Esther Nyapendi, a technical support officer at the organization notes that in the five districts where the study was conducted, Jinja topped the list followed by Kampala, Kabarole, Lira and Kabale districts.
According to Nyapendi most female victims of online abuse fear to report their cases to relevant authorities like the police because they are considered vulnerable and also many remain anonymous being stigmatized by society.
To change the narrative, Nyapendi said that they have trained forty women from Jinja to ensure that they are aware of the measures of digital safety and security while using online platforms especially social like Facebook, Instagram, SnapChat, X; formerly Twitter.
Women are more exposed to online crime and abuse as compared to their male counterparts.
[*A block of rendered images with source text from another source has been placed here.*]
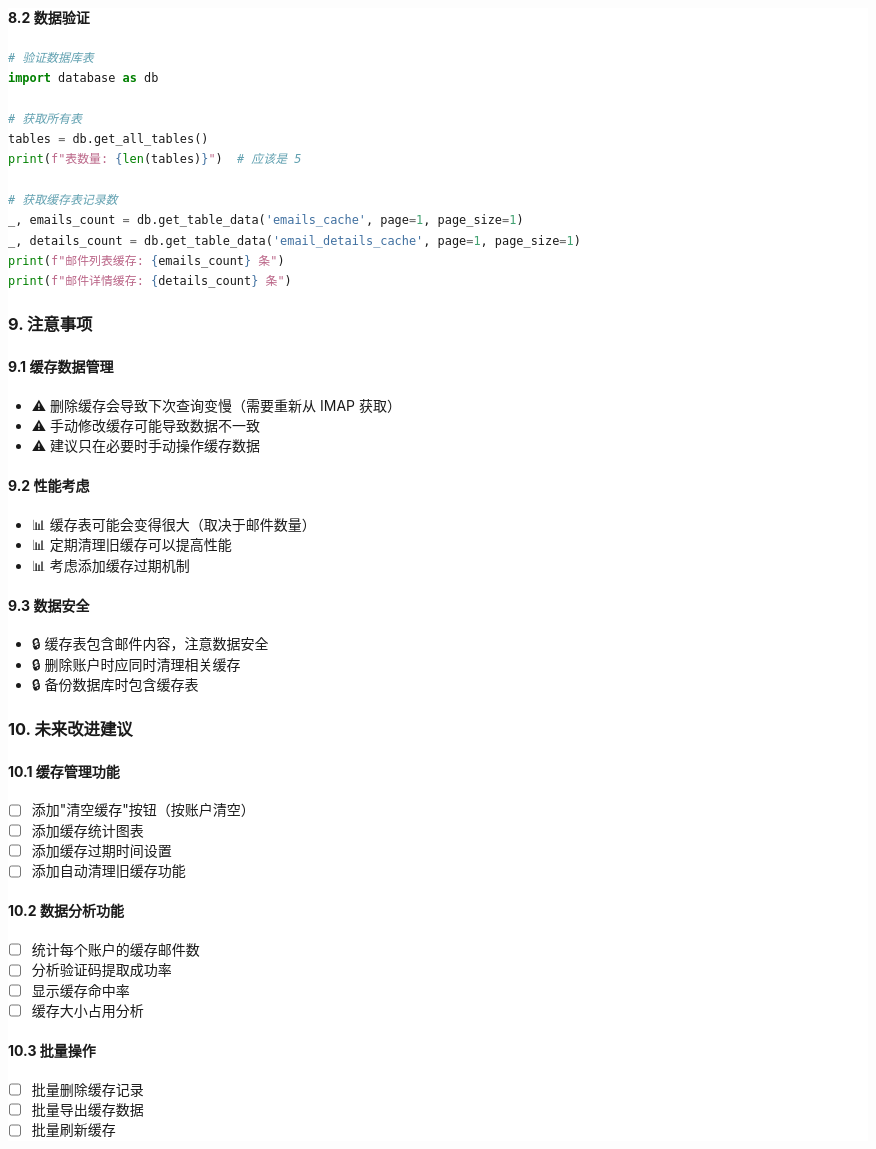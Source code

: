 #### 8.2 数据验证
```python
# 验证数据库表
import database as db

# 获取所有表
tables = db.get_all_tables()
print(f"表数量: {len(tables)}")  # 应该是 5

# 获取缓存表记录数
_, emails_count = db.get_table_data('emails_cache', page=1, page_size=1)
_, details_count = db.get_table_data('email_details_cache', page=1, page_size=1)
print(f"邮件列表缓存: {emails_count} 条")
print(f"邮件详情缓存: {details_count} 条")
```

### 9. 注意事项

#### 9.1 缓存数据管理
- ⚠️ 删除缓存会导致下次查询变慢（需要重新从 IMAP 获取）
- ⚠️ 手动修改缓存可能导致数据不一致
- ⚠️ 建议只在必要时手动操作缓存数据

#### 9.2 性能考虑
- 📊 缓存表可能会变得很大（取决于邮件数量）
- 📊 定期清理旧缓存可以提高性能
- 📊 考虑添加缓存过期机制

#### 9.3 数据安全
- 🔒 缓存表包含邮件内容，注意数据安全
- 🔒 删除账户时应同时清理相关缓存
- 🔒 备份数据库时包含缓存表

### 10. 未来改进建议

#### 10.1 缓存管理功能
- [ ] 添加"清空缓存"按钮（按账户清空）
- [ ] 添加缓存统计图表
- [ ] 添加缓存过期时间设置
- [ ] 添加自动清理旧缓存功能

#### 10.2 数据分析功能
- [ ] 统计每个账户的缓存邮件数
- [ ] 分析验证码提取成功率
- [ ] 显示缓存命中率
- [ ] 缓存大小占用分析

#### 10.3 批量操作
- [ ] 批量删除缓存记录
- [ ] 批量导出缓存数据
- [ ] 批量刷新缓存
In 2018, the then Kabarole Woman Member of Parliament, Sylvia Rwabwogo was consistently harassed using obscene SMS texts and social media messages through WhatsApp by Brian Isiko; a student of YMCA Jinja campus at the time.
The case was later dismissed by High Court Judge then Jane Frances Abodo; now Director of Public Prosecution (DPP) over failure of the complainant to testify against the accused.
Similarly, women are consistently attacked over their online activities with a number of cases that are aimed at nothing less than demeaning.
The worst cases of online violence against women is manifested in non-consensual intimate imagery commonly known by the misnomer “revenge porn” which is mainly perpetrated against women with their sexually explicit private and personal information (such as videos and images) shared in the public domain (internet) without consent of one or more persons in the frame, according to the report.
However, as it stands the term gender based violence has taken the downward trajectory to mean only violence against women and girls, and a lot needs to be done by government and other stakeholders through formulation of policies that ensure that both genders are accorded equal treatment in all sphere of life, starting from families as the old adage says “charity begins at home.”